GENTE QUE CONOCÍ EN LOS
SUEÑOS
LUIS MATEO DÍEZ
A Antonio Martínez Asensio,
en la complicidad y en la alegría. Siempre. Mo Gutiérrez Serna
LOS VIAJES FANTASMALES
1
Salía por las tardes, muy a
última hora, cuando todavía no habían encendido las farolas pero estaban a
punto de hacerlo.
En Broza la iluminación callejera
sigue siendo tenue, como si la costumbre del ahorro de los tiempos precarios
continuara viva, aunque la urbe ya no ofrezca aquella imagen desteñida de lo
que fue una posguerra calamitosa y, sin haber llegado a la bonanza de otras
Ciudades de Sombra que ya gastan en oropeles lo que podría ser un comedido
ahorro del erario público, bien pudiera tener algún detalle para que a los
vecinos se les suavizara el gesto sombrío con una mínima gratificación.

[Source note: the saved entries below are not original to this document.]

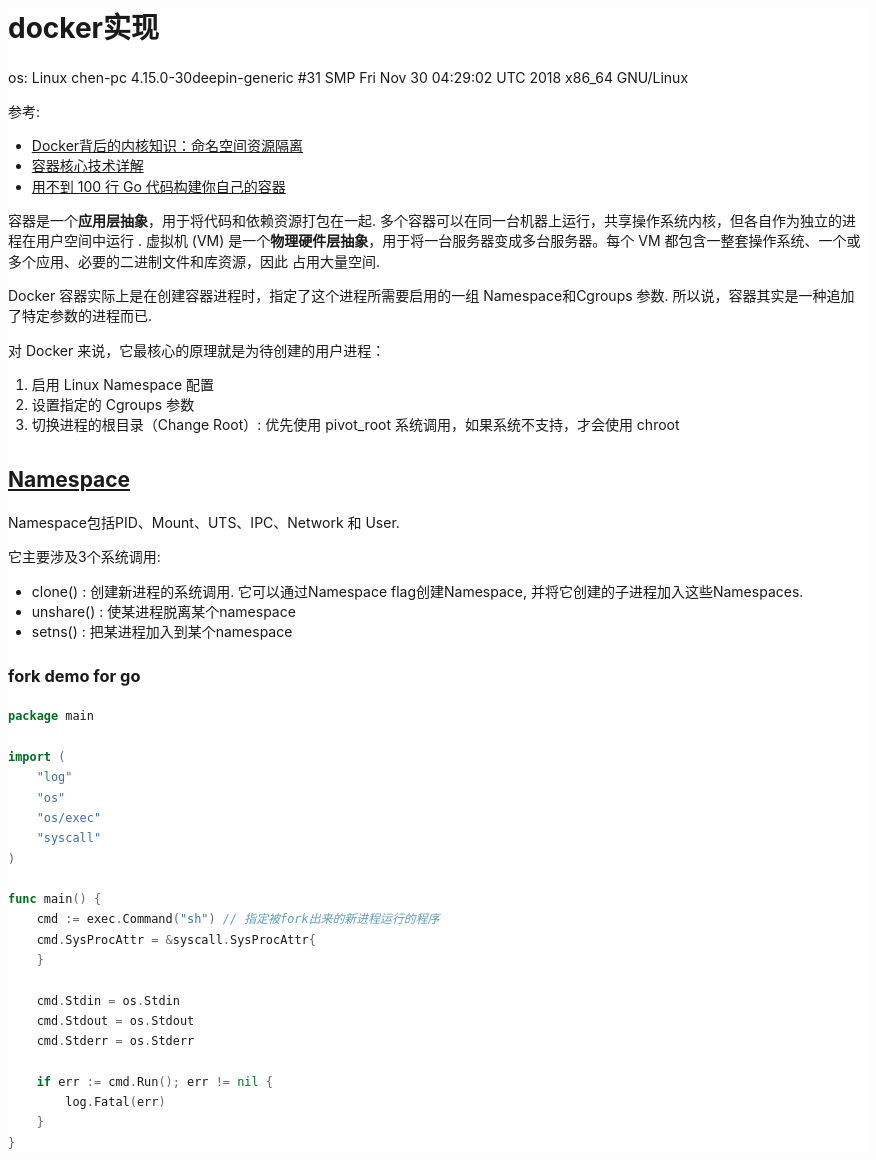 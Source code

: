 # docker实现
os: Linux chen-pc 4.15.0-30deepin-generic #31 SMP Fri Nov 30 04:29:02 UTC 2018 x86_64 GNU/Linux

参考:
- [Docker背后的内核知识：命名空间资源隔离](https://linux.cn/article-5057-1.html)
- [容器核心技术详解](https://blog.fliaping.com/container-core-technical-details/)
- [用不到 100 行 Go 代码构建你自己的容器](https://mp.weixin.qq.com/s/HrWnctcE3d35Fr9Lr7dlrw)

容器是一个**应用层抽象**，用于将代码和依赖资源打包在一起. 多个容器可以在同一台机器上运行，共享操作系统内核，但各自作为独立的进程在用户空间中运行 . 虚拟机 (VM) 是一个**物理硬件层抽象**，用于将一台服务器变成多台服务器。每个 VM 都包含一整套操作系统、一个或多个应用、必要的二进制文件和库资源，因此 占用大量空间.

Docker 容器实际上是在创建容器进程时，指定了这个进程所需要启用的一组 Namespace和Cgroups 参数. 所以说，容器其实是一种追加了特定参数的进程而已.

对 Docker 来说，它最核心的原理就是为待创建的用户进程：
1. 启用 Linux Namespace 配置
1. 设置指定的 Cgroups 参数
1. 切换进程的根目录（Change Root）: 优先使用 pivot_root 系统调用，如果系统不支持，才会使用 chroot

## [Namespace](https://lwn.net/Articles/531114/)
Namespace包括PID、Mount、UTS、IPC、Network 和 User.

它主要涉及3个系统调用:
- clone() : 创建新进程的系统调用. 它可以通过Namespace flag创建Namespace, 并将它创建的子进程加入这些Namespaces.
- unshare() : 使某进程脱离某个namespace
- setns() : 把某进程加入到某个namespace

### fork demo for go
```go
package main

import (
	"log"
	"os"
	"os/exec"
	"syscall"
)

func main() {
	cmd := exec.Command("sh") // 指定被fork出来的新进程运行的程序
	cmd.SysProcAttr = &syscall.SysProcAttr{
	}

	cmd.Stdin = os.Stdin
	cmd.Stdout = os.Stdout
	cmd.Stderr = os.Stderr

	if err := cmd.Run(); err != nil {
		log.Fatal(err)
	}
}
```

Aurelio Recuero no echaba en
falta esas precariedades de la urbe donde llevaba viviendo tantos años. La
totalidad del tiempo compensaba cualquier veleidad, y lo que pudiera recordar
de un pasado que no tenía límite era parecido a lo que cada atardecer asumía en
sus apariciones.
Cruzaba la primera esquina de la
calle Celada, el adoquinado que subsistía bajo la pisada de tantas generaciones
y, con igual resistencia a las ruedas de los carros y de los coches, al
transporte de las mercancías y al de los pasajeros que, por una u otra
necesidad, rodaban a las tareas diarias sin que dicho adoquinado hubiese
sufrido otras dramáticas alteraciones que las de las escaramuzas de un
amotinamiento o un episodio bélico.
No era Broza, en todo caso, una
de las Ciudades de Sombra más castigadas por esos avatares.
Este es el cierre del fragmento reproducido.